### WHAT THE TASK ASKS
Only the lines below between the ones containing "Among the above" and "The main script creates", inclusive, are to be reproduced, each exactly as it stands.

### RECORDS SUPPLIED
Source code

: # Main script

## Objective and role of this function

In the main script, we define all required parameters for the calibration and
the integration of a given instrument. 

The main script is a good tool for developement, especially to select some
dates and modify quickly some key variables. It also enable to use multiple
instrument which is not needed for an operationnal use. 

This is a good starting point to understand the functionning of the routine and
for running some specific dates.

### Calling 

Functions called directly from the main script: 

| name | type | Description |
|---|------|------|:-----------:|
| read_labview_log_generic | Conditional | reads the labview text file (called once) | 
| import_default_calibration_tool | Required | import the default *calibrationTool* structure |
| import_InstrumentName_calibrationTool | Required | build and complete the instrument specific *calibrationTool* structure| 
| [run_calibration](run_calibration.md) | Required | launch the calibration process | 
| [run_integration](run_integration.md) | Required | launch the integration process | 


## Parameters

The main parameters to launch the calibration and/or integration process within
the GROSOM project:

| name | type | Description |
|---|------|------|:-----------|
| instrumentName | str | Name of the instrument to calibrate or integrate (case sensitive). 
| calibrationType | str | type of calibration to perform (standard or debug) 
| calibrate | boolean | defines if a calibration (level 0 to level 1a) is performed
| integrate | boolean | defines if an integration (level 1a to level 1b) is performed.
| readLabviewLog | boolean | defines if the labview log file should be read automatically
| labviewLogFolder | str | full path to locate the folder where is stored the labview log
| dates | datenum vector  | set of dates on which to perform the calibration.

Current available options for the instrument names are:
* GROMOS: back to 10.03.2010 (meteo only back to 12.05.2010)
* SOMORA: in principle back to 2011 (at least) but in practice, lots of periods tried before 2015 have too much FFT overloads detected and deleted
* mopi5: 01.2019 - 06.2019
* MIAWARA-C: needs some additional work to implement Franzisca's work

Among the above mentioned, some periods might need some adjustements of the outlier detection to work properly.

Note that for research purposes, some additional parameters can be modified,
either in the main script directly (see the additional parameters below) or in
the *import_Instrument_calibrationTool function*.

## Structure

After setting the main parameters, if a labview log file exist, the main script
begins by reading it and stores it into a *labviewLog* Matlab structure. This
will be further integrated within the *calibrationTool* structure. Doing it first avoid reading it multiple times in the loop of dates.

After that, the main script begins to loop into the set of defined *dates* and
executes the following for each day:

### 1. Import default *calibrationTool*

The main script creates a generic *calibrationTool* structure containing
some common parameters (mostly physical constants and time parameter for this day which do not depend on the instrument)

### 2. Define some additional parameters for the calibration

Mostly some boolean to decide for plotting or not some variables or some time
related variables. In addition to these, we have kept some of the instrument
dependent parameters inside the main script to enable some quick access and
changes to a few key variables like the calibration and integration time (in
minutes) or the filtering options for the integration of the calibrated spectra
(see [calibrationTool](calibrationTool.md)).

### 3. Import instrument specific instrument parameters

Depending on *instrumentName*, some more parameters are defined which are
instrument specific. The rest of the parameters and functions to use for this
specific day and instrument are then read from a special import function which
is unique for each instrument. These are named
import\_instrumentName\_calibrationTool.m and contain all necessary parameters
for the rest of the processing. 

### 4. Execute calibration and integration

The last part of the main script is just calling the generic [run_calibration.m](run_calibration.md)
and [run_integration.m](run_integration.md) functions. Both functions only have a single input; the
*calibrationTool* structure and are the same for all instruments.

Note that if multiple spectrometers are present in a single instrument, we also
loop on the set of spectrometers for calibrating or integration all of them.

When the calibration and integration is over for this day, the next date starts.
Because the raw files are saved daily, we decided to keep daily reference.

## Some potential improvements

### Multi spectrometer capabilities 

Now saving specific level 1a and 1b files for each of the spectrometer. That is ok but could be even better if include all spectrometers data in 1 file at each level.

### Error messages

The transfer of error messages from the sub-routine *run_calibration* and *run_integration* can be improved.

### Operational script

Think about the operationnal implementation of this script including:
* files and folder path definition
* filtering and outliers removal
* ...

* * *

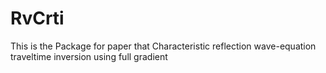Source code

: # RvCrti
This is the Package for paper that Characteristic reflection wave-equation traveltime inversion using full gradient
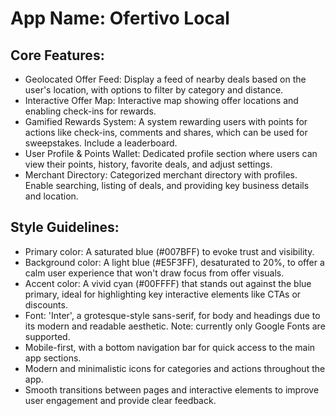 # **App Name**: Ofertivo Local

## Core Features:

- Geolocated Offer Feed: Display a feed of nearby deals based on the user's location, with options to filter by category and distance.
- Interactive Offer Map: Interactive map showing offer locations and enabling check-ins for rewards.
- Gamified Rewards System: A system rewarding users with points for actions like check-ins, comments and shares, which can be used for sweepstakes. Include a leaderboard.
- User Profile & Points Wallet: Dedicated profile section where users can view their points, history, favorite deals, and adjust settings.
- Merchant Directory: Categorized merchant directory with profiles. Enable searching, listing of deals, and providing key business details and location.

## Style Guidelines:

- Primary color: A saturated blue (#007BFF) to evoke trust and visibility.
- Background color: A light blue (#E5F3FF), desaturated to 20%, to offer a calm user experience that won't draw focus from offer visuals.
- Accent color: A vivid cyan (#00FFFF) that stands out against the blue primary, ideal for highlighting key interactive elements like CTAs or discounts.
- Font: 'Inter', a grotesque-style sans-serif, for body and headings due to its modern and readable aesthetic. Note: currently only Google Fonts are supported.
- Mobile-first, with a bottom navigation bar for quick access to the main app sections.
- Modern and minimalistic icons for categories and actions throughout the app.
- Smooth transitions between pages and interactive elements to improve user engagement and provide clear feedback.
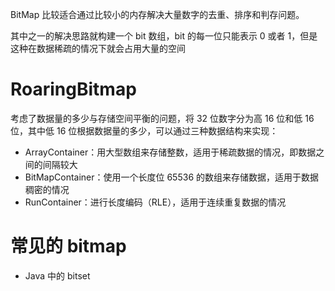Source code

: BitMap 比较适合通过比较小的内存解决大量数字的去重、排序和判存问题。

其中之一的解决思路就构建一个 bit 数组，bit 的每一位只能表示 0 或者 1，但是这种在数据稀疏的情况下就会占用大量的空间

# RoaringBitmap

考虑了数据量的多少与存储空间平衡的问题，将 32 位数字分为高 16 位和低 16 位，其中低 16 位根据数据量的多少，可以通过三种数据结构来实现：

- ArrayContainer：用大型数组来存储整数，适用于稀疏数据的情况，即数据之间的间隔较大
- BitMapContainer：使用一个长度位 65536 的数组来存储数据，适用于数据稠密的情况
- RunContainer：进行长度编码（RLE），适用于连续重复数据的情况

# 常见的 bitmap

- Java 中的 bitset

### RESPONSE TO THE EXERCISE
Among the above mentioned, some periods might need some adjustements of the outlier detection to work properly.

Note that for research purposes, some additional parameters can be modified,
either in the main script directly (see the additional parameters below) or in
the *import_Instrument_calibrationTool function*.

## Structure

After setting the main parameters, if a labview log file exist, the main script
begins by reading it and stores it into a *labviewLog* Matlab structure. This
will be further integrated within the *calibrationTool* structure. Doing it first avoid reading it multiple times in the loop of dates.

After that, the main script begins to loop into the set of defined *dates* and
executes the following for each day:

### 1. Import default *calibrationTool*

The main script creates a generic *calibrationTool* structure containing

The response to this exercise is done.